I a am having a problem with printing a GO coat on my glossy prints. When I print with the GO profile, it starts printing, then after about 2.5 inches it stops and gives a paper eject error on the printer. It’s as if if thinks the print is done. It is extremely consistent and stops at the same point every time…
Here is a rundown of what I am doing.
I am printing on an Epson 4900 with 17x22 inch Jon Cone Type 5 paper.
I am using QTR ver. 2.7 on mountain lion and am printing from Lightroom 4.3. I have set both page setup and print settings to the correct page size, orientation, and print driver.
I have lightroom set to 16 bit output and a print resolution of 360ppi.
I use the 16 bit GO profile, 1440 dpi, manual sheet feed, and bi-directional in QTR.
I have a 1x1 in 300ppi solid white image file I use to print the GO.
I have the printer set to Epson photo luster paper.
The settings above print about 2.5" of GO on the 17" wide sheet, then gives the paper eject error on the printer. It doesn’t show an error on the computer.

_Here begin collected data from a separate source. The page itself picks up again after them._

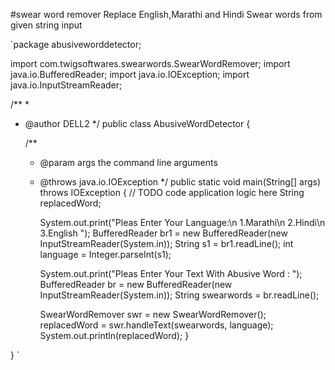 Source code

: #swear word remover
Replace English,Marathi and Hindi Swear words from given string input

`package abusiveworddetector;

import com.twigsoftwares.swearwords.SwearWordRemover;
import java.io.BufferedReader;
import java.io.IOException;
import java.io.InputStreamReader;

/**
 *
 * @author DELL2
 */
public class AbusiveWordDetector {

  
    /**
     * @param args the command line arguments
     * @throws java.io.IOException
     */
    public static void main(String[] args) throws IOException {
        // TODO code application logic here
        String replacedWord;

        System.out.print("Pleas Enter Your Language:\n 1.Marathi\n 2.Hindi\n 3.English ");
        BufferedReader br1 = new BufferedReader(new InputStreamReader(System.in));
        String s1 = br1.readLine();
        int language = Integer.parseInt(s1);

        System.out.print("Pleas Enter Your Text With Abusive Word : ");
        BufferedReader br = new BufferedReader(new InputStreamReader(System.in));
        String swearwords = br.readLine();

        SwearWordRemover swr = new SwearWordRemover();
        replacedWord = swr.handleText(swearwords, language);
        System.out.println(replacedWord);
    }

   

}
`
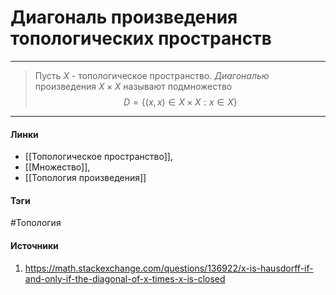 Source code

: # Диагональ произведения топологических пространств
***
> Пусть $X$ - топологическое пространство. *Диагональю* произведения $X\times X$ называют подмножество $$D=\{(x,x)\in X\times X :x\in X\}$$
***
#### Линки
- [[Топологическое пространство]],
- [[Множество]],
- [[Топология произведения]]
#### Тэги
 #Топология 
#### Источники
1. https://math.stackexchange.com/questions/136922/x-is-hausdorff-if-and-only-if-the-diagonal-of-x-times-x-is-closed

The following is what I have tried differently, but it didn’t make a difference.
I tried printing out of the QTR print tool instead of lightroom.
I tried 8 bit printing.
I tried the cassette sheet feeder.
I tried different paper, Canson Baryta Photographique.
Do you have any suggestions on what to try next? I can print photos fine, it just seems to be a problem with GO.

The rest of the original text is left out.